(Stored data entries)
◇ ◇ ◇ ◇
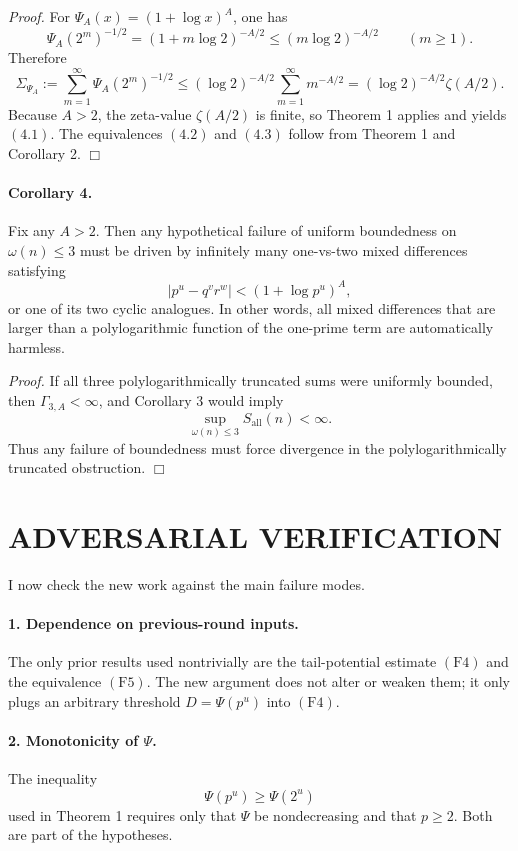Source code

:\emph{Proof.}
For \(\Psi_A(x)=(1+\log x)^A\), one has
\[
\Psi_A(2^m)^{-1/2}=(1+m\log 2)^{-A/2}
\le
(m\log 2)^{-A/2}
\qquad (m\ge 1).
\]
Therefore
\[
\Sigma_{\Psi_A}:=\sum_{m=1}^{\infty}\Psi_A(2^m)^{-1/2}
\le
(\log 2)^{-A/2}\sum_{m=1}^{\infty}m^{-A/2}
=
(\log 2)^{-A/2}\zeta(A/2).
\]
Because \(A>2\), the zeta-value \(\zeta(A/2)\) is finite, so Theorem 1 applies and yields \((4.1)\). The equivalences \((4.2)\) and \((4.3)\) follow from Theorem 1 and Corollary 2.
\hfill\(\Box\)

\paragraph{Corollary 4.}
Fix any \(A>2\). Then any hypothetical failure of uniform boundedness on \(\omega(n)\le 3\) must be driven by infinitely many one-vs-two mixed differences satisfying
\[
|p^u-q^v r^w|<(1+\log p^u)^A,
\]
or one of its two cyclic analogues.
In other words, all mixed differences that are larger than a polylogarithmic function of the one-prime term are automatically harmless.

\emph{Proof.}
If all three polylogarithmically truncated sums were uniformly bounded, then \(\Gamma_{3,A}<\infty\), and Corollary 3 would imply
\[
\sup_{\omega(n)\le 3}S_{\mathrm{all}}(n)<\infty.
\]
Thus any failure of boundedness must force divergence in the polylogarithmically truncated obstruction.
\hfill\(\Box\)

\section{ADVERSARIAL VERIFICATION}

I now check the new work against the main failure modes.

\paragraph{1. Dependence on previous-round inputs.}
The only prior results used nontrivially are the tail-potential estimate \((\mathrm{F4})\) and the equivalence \((\mathrm{F5})\). The new argument does not alter or weaken them; it only plugs an arbitrary threshold \(D=\Psi(p^u)\) into \((\mathrm{F4})\).

\paragraph{2. Monotonicity of \(\Psi\).}
The inequality
\[
\Psi(p^u)\ge \Psi(2^u)
\]
used in Theorem 1 requires only that \(\Psi\) be nondecreasing and that \(p\ge 2\). Both are part of the hypotheses.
◇ ◇ ◇ ◇
* [Task objective] When a line in the records holds the string "boundedness", copy that line.

* [Response to this exercise]
Fix any \(A>2\). Then any hypothetical failure of uniform boundedness on \(\omega(n)\le 3\) must be driven by infinitely many one-vs-two mixed differences satisfying
Thus any failure of boundedness must force divergence in the polylogarithmically truncated obstruction.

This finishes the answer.